Blu-ray Review: Spider-Man (Mastered in 4K version)
The 2002 film version of Spider-Man was a success on many levels, but most of its magic can be attributed to director Sam Raimi (he of Evil Dead fame), who put his distinctive visual stamp on the production. Spider-Man is also perfectly cast, with Tobey Maguire playing a wide-eyed Peter Parker, Kirsten Dunst as Mary Jane, and Willem Dafoe chewing up the screen as Spider-Man nemesis Green Goblin.

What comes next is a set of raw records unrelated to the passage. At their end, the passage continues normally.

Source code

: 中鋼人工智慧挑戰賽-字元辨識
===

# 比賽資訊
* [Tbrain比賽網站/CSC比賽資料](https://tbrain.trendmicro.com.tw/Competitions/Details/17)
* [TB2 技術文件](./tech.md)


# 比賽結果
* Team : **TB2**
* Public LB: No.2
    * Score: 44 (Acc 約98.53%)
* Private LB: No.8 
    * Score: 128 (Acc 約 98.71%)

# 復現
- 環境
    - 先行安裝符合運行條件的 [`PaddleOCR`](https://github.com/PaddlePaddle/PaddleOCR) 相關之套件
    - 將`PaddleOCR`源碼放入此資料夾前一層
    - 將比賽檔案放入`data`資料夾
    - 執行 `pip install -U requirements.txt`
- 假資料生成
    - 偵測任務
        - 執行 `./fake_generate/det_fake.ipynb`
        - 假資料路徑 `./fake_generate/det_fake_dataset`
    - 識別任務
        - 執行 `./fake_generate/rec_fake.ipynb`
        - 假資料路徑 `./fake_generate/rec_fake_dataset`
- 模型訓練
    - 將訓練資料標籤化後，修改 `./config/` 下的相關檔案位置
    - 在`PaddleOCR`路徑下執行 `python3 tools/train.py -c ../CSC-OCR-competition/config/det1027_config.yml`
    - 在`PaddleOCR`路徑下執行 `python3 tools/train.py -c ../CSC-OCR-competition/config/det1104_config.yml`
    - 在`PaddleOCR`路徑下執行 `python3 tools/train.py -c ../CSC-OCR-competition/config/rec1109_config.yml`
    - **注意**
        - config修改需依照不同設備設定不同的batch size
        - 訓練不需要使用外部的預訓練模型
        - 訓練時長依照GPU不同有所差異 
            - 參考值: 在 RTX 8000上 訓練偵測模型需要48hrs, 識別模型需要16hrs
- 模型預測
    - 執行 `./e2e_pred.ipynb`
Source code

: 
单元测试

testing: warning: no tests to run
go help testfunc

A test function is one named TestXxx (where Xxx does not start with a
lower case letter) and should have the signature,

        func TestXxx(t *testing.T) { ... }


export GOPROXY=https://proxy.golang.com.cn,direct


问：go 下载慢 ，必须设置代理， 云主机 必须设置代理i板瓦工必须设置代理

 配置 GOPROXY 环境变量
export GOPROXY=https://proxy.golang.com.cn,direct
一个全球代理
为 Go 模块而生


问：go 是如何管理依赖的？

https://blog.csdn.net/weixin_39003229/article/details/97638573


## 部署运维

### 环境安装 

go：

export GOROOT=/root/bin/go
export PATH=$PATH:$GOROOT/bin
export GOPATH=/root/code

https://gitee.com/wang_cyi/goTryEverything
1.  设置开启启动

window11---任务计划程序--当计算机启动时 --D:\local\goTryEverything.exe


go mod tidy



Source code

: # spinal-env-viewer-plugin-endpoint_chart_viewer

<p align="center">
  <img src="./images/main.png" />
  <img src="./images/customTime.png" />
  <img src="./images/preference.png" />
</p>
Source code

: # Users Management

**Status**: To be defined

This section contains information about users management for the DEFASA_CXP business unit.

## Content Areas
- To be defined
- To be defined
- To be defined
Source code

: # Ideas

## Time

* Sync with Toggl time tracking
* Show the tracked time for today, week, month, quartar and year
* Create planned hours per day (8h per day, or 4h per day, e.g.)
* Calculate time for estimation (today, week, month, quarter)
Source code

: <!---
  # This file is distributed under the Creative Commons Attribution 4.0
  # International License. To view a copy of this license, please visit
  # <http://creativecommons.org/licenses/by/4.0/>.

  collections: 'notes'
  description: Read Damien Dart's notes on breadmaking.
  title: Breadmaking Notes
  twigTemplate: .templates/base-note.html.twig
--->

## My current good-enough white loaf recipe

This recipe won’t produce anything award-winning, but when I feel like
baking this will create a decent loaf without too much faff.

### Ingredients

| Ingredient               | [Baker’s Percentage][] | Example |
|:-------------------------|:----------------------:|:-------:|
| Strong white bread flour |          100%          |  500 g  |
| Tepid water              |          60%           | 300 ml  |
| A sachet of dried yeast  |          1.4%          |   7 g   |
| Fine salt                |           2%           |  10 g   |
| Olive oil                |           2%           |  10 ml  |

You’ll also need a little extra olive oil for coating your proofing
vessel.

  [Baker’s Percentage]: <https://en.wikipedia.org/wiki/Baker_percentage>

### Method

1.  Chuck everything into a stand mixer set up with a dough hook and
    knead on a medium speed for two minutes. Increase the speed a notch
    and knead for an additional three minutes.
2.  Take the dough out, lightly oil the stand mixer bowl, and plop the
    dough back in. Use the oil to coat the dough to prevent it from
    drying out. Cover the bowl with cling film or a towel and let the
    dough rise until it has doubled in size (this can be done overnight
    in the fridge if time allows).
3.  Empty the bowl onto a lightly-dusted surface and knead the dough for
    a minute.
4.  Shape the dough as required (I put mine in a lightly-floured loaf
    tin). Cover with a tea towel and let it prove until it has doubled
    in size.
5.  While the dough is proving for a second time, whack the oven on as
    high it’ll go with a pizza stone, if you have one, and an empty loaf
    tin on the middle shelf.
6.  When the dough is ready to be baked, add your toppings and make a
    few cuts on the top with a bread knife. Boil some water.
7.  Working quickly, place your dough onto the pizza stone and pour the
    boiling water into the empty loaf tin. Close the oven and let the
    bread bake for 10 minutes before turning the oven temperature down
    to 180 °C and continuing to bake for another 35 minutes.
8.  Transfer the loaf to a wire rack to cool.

The film has long been available on Blu-ray (it saw a re-release as recently as 2012), but Sony opted to redo it one more time as part of its new Mastered in 4K series, a group of discs that includes other well-known Sony Pictures/Columbia titles such as Taxi Driver, Glory, and the latest Spidey franchise re-boot, The Amazing Spider-Man.
Blu-ray and 4K
Other Blu-rays have been sourced from a 4K master, so what's the big deal with these? A few things. First, the video bitrate has been upped considerably to ensure a solid, artifact-free picture: The new, Mastered in 4K Spider-Man maintains a steady 35 Mbps, as compared with the high-20 Mbps bitrate typical with other discs, including the 2012 Spider-Man Blu-ray. (Unfortunately, the increased video data rate means there's no space for extra stuff like features and commentary tracks.) Second, Mastered in 4K discs incorporate something Sony calls Expanded Color, which otherwise goes by the name x.v.Color or xvYCC. To briefly sum up, discs with x.v.Color incorporate data describing colors outside the standard Rec.709 HDTV color space. When a Mastered in 4K disc is played on an x.v.Color-compatible BD player (according to Sony, only its own player line plus the PlayStation 3 can reliably be called compatible) and displayed on a TV capable of x.v.Color reproduction - Sony's new W900A series HDTVs (look for my review in the June/July/August issue of Sound&Vision) and XBR-X900A Series 4K Ultra HD TVs, for example - you get the option to view this expanded range. And displaying it shouldn't involve any shift in the TV's color points - the disc simply instructs the TV to "retrieve" those extra colors without distorting the set's overall color balance.